▼▼▼

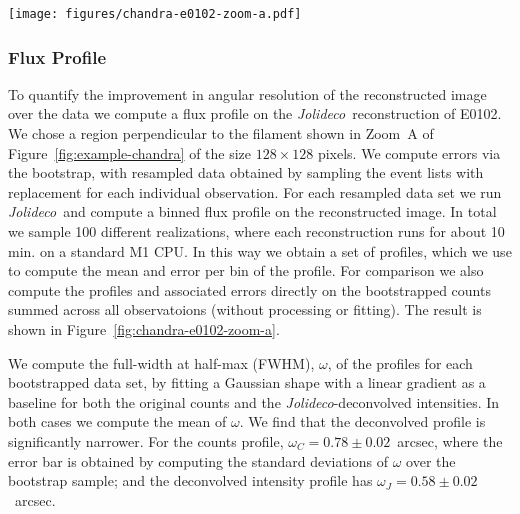 \documentclass[twocolumn]{aastex631}
\newcommand{\jolideco}{\textit{Jolideco}~}
\newcommand{\jolideconospace}{\textit{Jolideco}}
\begin{document}
    \begin{figure*}
        \begin{centering}
            \texttt{[image: figures/chandra-e0102-zoom-a.pdf]}
            \caption{
                The left panel shows the deconvolved flux and counts profile of the region illustrated in the right panel. The thick solid and dashed lines represent the mean of 100 bootstrapped observations. The counts profile is summed (stacked) across all observations, while the \jolideco profile is computed from a single joint reconstruction of all observations. The associated $3\sigma$ error band is shown transparent in the background, for both profiles. Both profiles are normalized such that they integrate to unity and are aligned such that the position of their peak coincides. 
            }
            \label{fig:chandra-e0102-zoom-a}
        \end{centering}
    \end{figure*}
    
    \subsubsection{Flux Profile}
    To quantify the improvement in angular resolution of the reconstructed image over the data we compute a flux profile on the \jolideco reconstruction of E0102. We chose a region perpendicular to the filament shown in Zoom~A of Figure~\ref{fig:example-chandra} of the size $128\times128$ pixels. We compute errors via the bootstrap, with resampled data obtained by sampling the event lists with replacement for each individual observation. For each resampled data set we run \jolideco and compute a binned flux profile on the reconstructed image. In total we sample 100 different realizations, where each reconstruction runs for about 10 min. on a standard M1 CPU. In this way we obtain a set of profiles, which we use to compute the mean and error per bin of the profile. For comparison we also compute the profiles and associated errors directly on the bootstrapped counts summed across all observatoions (without processing or fitting). The result is shown in Figure~\ref{fig:chandra-e0102-zoom-a}.

    We compute the full-width at half-max (FWHM), $\omega$, of the profiles for each bootstrapped data set, by fitting a Gaussian shape with a linear gradient as a baseline for both the original counts and the \jolideconospace-deconvolved intensities. In both cases we compute the mean of $\omega$. We find that the deconvolved profile is significantly narrower. For the counts profile, $\omega_C=0.78 \pm 0.02$~arcsec, where the error bar is obtained by computing the standard deviations of $\omega$ over the bootstrap sample; and the deconvolved intensity profile has $\omega_J=0.58 \pm 0.02$~arcsec.
\end{document}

▲▲▲

- What you should do: Each record above needs to be copied exactly, with images left out.

- Your response:
 \documentclass[twocolumn]{aastex631}
\newcommand{\jolideco}{\textit{Jolideco}~}
\newcommand{\jolideconospace}{\textit{Jolideco}}
\begin{document}
    \begin{figure*}
        \begin{centering}
            \texttt{[image: figures/chandra-e0102-zoom-a.pdf]}
            \caption{
                The left panel shows the deconvolved flux and counts profile of the region illustrated in the right panel. The thick solid and dashed lines represent the mean of 100 bootstrapped observations. The counts profile is summed (stacked) across all observations, while the \jolideco profile is computed from a single joint reconstruction of all observations. The associated $3\sigma$ error band is shown transparent in the background, for both profiles. Both profiles are normalized such that they integrate to unity and are aligned such that the position of their peak coincides. 
            }
            \label{fig:chandra-e0102-zoom-a}
        \end{centering}
    \end{figure*}
    
    \subsubsection{Flux Profile}
    To quantify the improvement in angular resolution of the reconstructed image over the data we compute a flux profile on the \jolideco reconstruction of E0102. We chose a region perpendicular to the filament shown in Zoom~A of Figure~\ref{fig:example-chandra} of the size $128\times128$ pixels. We compute errors via the bootstrap, with resampled data obtained by sampling the event lists with replacement for each individual observation. For each resampled data set we run \jolideco and compute a binned flux profile on the reconstructed image. In total we sample 100 different realizations, where each reconstruction runs for about 10 min. on a standard M1 CPU. In this way we obtain a set of profiles, which we use to compute the mean and error per bin of the profile. For comparison we also compute the profiles and associated errors directly on the bootstrapped counts summed across all observatoions (without processing or fitting). The result is shown in Figure~\ref{fig:chandra-e0102-zoom-a}.

    We compute the full-width at half-max (FWHM), $\omega$, of the profiles for each bootstrapped data set, by fitting a Gaussian shape with a linear gradient as a baseline for both the original counts and the \jolideconospace-deconvolved intensities. In both cases we compute the mean of $\omega$. We find that the deconvolved profile is significantly narrower. For the counts profile, $\omega_C=0.78 \pm 0.02$~arcsec, where the error bar is obtained by computing the standard deviations of $\omega$ over the bootstrap sample; and the deconvolved intensity profile has $\omega_J=0.58 \pm 0.02$~arcsec.
\end{document}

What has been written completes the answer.